New columns can also be generated using data from within the table without needing to specify each individual variables’ source dataset, as data.table treats any column as a standard variable, making code substantially shorter.

tidyverse

mtcars %>% 
  add_column(test = mtcars$disp + sum(mtcars$mpg, mtcars$hp))
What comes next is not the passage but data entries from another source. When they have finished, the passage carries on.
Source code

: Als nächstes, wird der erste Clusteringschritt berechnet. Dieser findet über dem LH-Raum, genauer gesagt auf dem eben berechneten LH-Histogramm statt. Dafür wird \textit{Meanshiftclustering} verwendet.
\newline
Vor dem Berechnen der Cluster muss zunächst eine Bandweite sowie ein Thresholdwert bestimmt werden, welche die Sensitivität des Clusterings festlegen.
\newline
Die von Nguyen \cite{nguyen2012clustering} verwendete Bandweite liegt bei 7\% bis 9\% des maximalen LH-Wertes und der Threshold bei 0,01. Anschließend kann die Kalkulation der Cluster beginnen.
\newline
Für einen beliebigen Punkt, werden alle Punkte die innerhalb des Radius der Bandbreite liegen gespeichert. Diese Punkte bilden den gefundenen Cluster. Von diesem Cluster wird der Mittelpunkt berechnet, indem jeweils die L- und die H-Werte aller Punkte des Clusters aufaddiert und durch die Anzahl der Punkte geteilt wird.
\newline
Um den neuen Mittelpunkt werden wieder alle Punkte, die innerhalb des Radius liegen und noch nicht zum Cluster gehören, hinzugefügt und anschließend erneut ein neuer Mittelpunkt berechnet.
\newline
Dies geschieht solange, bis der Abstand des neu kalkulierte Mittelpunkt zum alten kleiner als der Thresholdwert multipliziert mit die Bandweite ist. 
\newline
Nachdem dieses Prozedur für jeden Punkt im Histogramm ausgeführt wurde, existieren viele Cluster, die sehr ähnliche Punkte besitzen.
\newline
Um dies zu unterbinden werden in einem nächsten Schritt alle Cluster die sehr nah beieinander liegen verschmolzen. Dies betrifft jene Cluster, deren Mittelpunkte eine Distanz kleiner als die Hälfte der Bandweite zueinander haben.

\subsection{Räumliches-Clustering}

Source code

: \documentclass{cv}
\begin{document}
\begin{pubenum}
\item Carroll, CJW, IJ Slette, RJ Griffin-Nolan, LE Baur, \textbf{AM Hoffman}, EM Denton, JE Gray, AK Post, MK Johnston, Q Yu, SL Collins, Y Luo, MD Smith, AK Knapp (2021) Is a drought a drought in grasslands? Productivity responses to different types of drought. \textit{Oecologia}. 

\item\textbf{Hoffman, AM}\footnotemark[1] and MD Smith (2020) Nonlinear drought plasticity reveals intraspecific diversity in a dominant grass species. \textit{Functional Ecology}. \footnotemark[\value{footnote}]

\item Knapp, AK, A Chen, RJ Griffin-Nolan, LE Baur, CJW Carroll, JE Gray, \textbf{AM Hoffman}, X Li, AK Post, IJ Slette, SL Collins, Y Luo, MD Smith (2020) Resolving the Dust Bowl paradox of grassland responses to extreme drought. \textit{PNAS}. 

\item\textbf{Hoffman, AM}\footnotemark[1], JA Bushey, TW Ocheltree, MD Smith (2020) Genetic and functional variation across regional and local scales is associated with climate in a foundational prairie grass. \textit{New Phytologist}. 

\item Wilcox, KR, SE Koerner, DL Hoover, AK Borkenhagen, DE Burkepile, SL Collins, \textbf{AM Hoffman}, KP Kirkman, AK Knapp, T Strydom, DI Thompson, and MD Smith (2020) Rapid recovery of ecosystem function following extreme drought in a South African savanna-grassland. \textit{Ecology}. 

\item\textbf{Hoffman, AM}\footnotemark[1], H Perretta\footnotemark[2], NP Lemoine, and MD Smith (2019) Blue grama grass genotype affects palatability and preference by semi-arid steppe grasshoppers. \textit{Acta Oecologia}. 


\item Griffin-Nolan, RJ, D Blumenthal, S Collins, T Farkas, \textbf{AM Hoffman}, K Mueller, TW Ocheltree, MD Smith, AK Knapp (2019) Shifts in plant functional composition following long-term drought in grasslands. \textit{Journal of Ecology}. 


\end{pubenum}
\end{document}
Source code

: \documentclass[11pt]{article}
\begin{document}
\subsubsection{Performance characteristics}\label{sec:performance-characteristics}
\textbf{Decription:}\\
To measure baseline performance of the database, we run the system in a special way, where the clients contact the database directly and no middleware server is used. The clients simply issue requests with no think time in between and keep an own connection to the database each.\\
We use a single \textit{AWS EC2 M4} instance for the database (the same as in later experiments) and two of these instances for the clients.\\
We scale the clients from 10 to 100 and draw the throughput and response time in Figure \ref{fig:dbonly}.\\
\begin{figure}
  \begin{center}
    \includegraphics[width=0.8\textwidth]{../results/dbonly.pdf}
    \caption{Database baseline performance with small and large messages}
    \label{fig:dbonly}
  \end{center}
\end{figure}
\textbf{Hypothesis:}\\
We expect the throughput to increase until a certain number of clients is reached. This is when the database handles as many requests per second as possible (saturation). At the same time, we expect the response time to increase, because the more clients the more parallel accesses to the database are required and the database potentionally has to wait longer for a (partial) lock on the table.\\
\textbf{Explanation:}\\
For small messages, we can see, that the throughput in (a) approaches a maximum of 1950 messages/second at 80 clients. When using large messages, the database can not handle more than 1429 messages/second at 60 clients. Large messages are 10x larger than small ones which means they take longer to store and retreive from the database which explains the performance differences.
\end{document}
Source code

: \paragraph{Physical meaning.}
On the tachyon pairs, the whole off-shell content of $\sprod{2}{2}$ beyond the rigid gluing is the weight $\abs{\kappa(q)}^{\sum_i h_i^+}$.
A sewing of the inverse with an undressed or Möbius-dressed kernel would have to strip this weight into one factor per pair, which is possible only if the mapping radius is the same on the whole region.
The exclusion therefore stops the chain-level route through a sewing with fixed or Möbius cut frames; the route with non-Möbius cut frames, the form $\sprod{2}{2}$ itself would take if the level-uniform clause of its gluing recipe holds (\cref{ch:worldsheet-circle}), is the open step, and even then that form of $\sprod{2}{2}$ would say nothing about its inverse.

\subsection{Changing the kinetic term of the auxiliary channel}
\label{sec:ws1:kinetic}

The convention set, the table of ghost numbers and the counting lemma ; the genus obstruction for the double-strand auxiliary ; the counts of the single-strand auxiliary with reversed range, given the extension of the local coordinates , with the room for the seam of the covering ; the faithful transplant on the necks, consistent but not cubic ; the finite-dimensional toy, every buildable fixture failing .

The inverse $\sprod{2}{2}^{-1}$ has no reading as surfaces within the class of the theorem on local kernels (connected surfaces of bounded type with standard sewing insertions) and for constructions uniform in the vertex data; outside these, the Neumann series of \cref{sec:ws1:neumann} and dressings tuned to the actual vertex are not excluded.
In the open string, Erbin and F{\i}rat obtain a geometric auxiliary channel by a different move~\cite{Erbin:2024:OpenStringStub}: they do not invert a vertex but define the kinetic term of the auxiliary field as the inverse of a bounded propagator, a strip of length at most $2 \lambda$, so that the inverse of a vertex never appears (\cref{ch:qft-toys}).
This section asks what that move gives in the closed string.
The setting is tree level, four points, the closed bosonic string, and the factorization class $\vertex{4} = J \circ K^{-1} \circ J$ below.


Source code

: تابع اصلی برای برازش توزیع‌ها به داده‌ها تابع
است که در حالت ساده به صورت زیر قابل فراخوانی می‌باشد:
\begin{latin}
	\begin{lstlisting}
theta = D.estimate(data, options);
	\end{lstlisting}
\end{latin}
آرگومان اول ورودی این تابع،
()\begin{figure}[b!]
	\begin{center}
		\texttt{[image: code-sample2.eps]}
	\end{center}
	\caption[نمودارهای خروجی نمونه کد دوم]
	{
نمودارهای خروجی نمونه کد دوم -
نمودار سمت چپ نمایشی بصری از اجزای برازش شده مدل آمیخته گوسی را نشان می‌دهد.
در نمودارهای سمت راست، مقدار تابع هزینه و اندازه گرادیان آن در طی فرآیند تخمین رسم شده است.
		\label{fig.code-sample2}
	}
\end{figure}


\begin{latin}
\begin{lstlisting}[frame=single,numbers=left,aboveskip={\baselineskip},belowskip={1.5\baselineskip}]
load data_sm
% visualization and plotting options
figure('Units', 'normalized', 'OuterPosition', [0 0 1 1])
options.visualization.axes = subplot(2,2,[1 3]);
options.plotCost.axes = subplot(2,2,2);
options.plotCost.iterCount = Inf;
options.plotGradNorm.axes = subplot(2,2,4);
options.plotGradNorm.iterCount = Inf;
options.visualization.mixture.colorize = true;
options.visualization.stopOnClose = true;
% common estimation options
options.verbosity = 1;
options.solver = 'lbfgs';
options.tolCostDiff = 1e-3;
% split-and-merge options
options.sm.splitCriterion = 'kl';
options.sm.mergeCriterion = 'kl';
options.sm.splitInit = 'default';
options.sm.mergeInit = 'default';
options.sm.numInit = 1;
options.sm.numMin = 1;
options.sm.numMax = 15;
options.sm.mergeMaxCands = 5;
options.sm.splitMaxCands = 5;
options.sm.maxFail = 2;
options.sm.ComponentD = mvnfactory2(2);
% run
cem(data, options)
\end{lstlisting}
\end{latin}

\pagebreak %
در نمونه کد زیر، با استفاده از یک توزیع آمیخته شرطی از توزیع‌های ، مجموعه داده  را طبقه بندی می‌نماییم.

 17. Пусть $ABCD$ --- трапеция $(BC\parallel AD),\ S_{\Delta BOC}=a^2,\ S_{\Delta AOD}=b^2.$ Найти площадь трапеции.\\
## Or using the dot-notation to reference the `data` object
mtcars %>%
  tibble::add_column(test = .$disp + sum(.$mpg, .$hp))

data.table

mtcars_dt[, test := disp + sum(mpg, hp)] 

Joining data

Let’s consider how I would perform some basic joining operations

tidyverse

# inner Join
inner_join(df1, df2)

# Left join
left_join(df1, df2)

# Full join
full_join(df1, df2)

data.table

# Dummy data
dt1 <- data.table(x = 1:5, y = 5:1)
dt2 <- data.table(x = 3:7, y = 7:3)

# Inner Join
dt1[
  dt2
  , on = .(x)
  , nomatch = 0  ## indicates you want an inner join
]

# Left Join
dt2[
  dt1
  , on = .(x)
  , nomatch = NA  ## indicates you want a left-join on dt1
]

# Full join (need to specify sort as false to prevent key creation, we don't use keys here)
merge(dt1, dt2, 
      by = c("x","y"), 
      all = TRUE, sort = FALSE
      )

Again, in a more pragmatic way of doing things, data.table prefers to keep everything within the data.table[] statement itself, or alternatively with the merge function, whilst tidyverse opts for a more readable but bloated system of separate named functions.

Pivoting data

Widening

Let’s say I want to turn all cyl points into variables

tidyverse

mtcars <- mtcars %>% 
  pivot_wider(names_from = cyl, names_prefix = "cyl_point_", values_from = cyl)
mtcars

data.table

mtcars_dt[, cyl_point := paste("cyl_point", cyl, sep ="_")]

mtcars_dt<- dcast(
  mtcars_dt
  , carname ~ cyl_point
  , value.var = "cyl")

mtcars_dt

Lengthening

Now let’s lengthen the results of the above pivot back to a single variable

tidyverse

mtcars <- mtcars %>% 
  pivot_longer("cyl_point_6":"cyl_point_8", names_to = "cyl", names_prefix = "cyl_point_") %>%
  mutate(cyl = as.numeric(cyl))

mtcars

data.table

mtcars_dt <- melt(mtcars_dt,
  id_vars = "id",
  measure.vars = c("cyl_point_4", "cyl_point_6", "cyl_point_8"),
  variable.name = "cyl_point"
  )

mtcars_dt[, cyl_point := as.numeric(gsub("cyl_point_", "", cyl_point))]
mtcars_dt

Chaining operations

data.table also allows for multiple operations to be performed in a single command (referred to in the documentation as “chaining”), avoiding the need to store intermediate data in a separate variable, saving even more memory and making any clean-up a lot faster.

data.table

mtcars_dt <- setDT(mtcars)
output <- mtcars_dt[, .(avg_disp=mean(disp), avg_mpg=mean(mpg)), by=cyl][order(cyl), ]
output

Conclusion

Hopefully this blog post has demonstrated some of the advantages data.table has over tidyverse in both its syntax and the efficiency and speed of its handling of data.

For those that still want/need the syntax of dplyr there is a great package called dtplyr, which translates the standard dplyr syntax into operations that data.table can understand. That way you can use the more verbose syntax of tidyverse, but still retain the efficiency and speed advantages that data.table provides.